Naruto menghela nafas lalu menggeleng. "Ada beberapa kondisi yang bisa menghalangi aktifasi atau kekuatanku, salah satunya adalah kondisi mental yang tidak stabil." Balas Naruto.

Ravel terdiam mendengarnya. "Soal tadi, setelah kau selesai disini kau akan mengajakku meneruskan kegiatanmu membasmi dewa bukan?" Tanya Ravel.

Naruto tersenyum kecil. "Kita akan lihat, apa kau lulus pada pelajaran yang akan kuberikan... lalu itu bukan dewa, tapi dewa jatuh."

Ia lalu memandang jauh kearah langit malam. "Kau tidak bisa semudah itu membasmi dewa, aku mengetahui beberapa peradaban yang ikut jatuh karena kehilangan dewa mereka..."

"Bahkan Ares yang memiliki domain Perang, atau Loki yang memiliki domain tipu muslihat, semuanya masih diperlukan, jika salah satu dewa atau domainnya lenyap, maka lenyap sudah efek domain itu pada pemercayanya."

"Sebagai contoh pemimpin negara Yunani modern ini masih didikte untuk percaya pada mitologi Yunani, jika Ares lenyap, kemandirian mereka untuk berperang, baik itu ilmu atau alat tempur mereka akan terus dihantam ketidakberuntungan, dewa-dewi Yunani berhubungan dengan akar terbentuknya negara itu, saat ini domain milik Hera dipegang oleh Demeter."

"Disisi Supranatural, keseimbangan kekuatan akan terganggu dan memunculkan niat untuk saling menguasai, jika itu terjadi maka peperangan seperti Great War akan meletus pada skala yang lebih besar, bahkan membunuh dewa jatuh yang berada dalam domainnya sendiri harus dilakukan dengan hati-hati."

"Percayalah, perdamaian lebih susah dijaga dan memunculkan konflik melebihi peperangan itu sendiri." Jelas Naruto sambil berjalan.

Ravel terdiam memikirkan kata-katanya.

"Manusia itu lemah, sejak dahulu manusia menggunakan kata 'Dewa' untuk menjelaskan apa yang mereka tidak mampu pahami, beberapa dewa muncul karnena itu dan membawa peradaban pada pengikut mereka."
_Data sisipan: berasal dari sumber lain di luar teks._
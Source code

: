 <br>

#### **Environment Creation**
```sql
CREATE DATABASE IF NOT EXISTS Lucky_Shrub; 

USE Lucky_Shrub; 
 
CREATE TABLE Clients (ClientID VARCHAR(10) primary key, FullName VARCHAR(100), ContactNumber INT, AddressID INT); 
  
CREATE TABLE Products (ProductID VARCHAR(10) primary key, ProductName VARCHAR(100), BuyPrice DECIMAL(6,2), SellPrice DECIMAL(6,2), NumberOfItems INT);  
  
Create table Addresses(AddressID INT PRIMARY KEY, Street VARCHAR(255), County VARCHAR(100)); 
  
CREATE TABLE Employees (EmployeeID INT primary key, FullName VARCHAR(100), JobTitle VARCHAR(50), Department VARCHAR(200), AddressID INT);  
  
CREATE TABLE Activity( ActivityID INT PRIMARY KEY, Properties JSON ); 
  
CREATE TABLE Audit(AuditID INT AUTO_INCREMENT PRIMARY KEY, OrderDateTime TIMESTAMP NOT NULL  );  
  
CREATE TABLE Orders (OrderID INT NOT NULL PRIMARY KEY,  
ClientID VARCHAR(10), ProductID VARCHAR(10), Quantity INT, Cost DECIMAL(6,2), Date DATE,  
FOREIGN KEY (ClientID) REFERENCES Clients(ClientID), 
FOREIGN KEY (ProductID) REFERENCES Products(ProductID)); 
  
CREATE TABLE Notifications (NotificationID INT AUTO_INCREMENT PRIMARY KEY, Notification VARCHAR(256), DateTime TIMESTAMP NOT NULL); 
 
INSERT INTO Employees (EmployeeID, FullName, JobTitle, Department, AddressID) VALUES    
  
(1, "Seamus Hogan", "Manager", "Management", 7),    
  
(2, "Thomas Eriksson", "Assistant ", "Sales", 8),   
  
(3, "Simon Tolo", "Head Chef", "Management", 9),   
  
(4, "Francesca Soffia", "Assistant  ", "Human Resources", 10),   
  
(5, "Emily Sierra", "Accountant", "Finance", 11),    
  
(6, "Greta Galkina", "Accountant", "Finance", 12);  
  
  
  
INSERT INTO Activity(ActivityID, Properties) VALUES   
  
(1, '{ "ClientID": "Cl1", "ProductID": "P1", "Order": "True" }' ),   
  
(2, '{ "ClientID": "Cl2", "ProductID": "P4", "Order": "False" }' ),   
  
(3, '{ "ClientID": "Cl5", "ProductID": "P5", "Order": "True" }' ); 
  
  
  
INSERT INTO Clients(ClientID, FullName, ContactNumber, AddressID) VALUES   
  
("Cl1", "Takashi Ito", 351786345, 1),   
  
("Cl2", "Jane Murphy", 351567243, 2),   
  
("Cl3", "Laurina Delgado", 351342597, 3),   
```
"Oleh karena itu aku bersebrangan dengan Cao-Cao yang menganggap membunuh dewa adalah suatu kebanggan, tidak ada yang bisa dibanggakan dari melakukan hal yang tidak perlu."

"Memang benar, sebagian dari sosok dewa itu arogan, tetapi mereka melakukan apapun yang mereka bisa untuk menjaga keberadan mereka dan peradaban pengikutnya, meskipun umat manusia sendiri juga memiliki nilai."

"Jauh dimasa lalu, Uruk jatuh setelah raja mereka menolak dewa-dewi mereka, hasilnya peradaban mereka hancur namun sejarah mereka terwariskan dan menjadi ide dari berbagai munculnya bentuk negara-kota dan hukum dikemudian hari sampai sekarang, namun bagaimana kebanyakan manusia di masa sekarang? kebanyakan kehilangan esesnsi mereka, aku bertaruh raja itu akan mengutuk sebagian besar manusia yang sudah lelah-lelah ia perjuangkan dimasa lalu hahaha."

Naruto menghela nafas. Sejak zaman dahulu memang begitu, kebanyakan manusia selalu mencari-cari kambing hitam atas kesalahan dan kejahatan yang mereka lakukan hingga mereka tidak menyadari kejahatan yang ada dan muncul dari dalam diri mereka sendiri.

"Huh?"

Pomf!!

Ravel menabrak tubuh Naruto yang tiba-tiba berhenti. "Ada apa?!"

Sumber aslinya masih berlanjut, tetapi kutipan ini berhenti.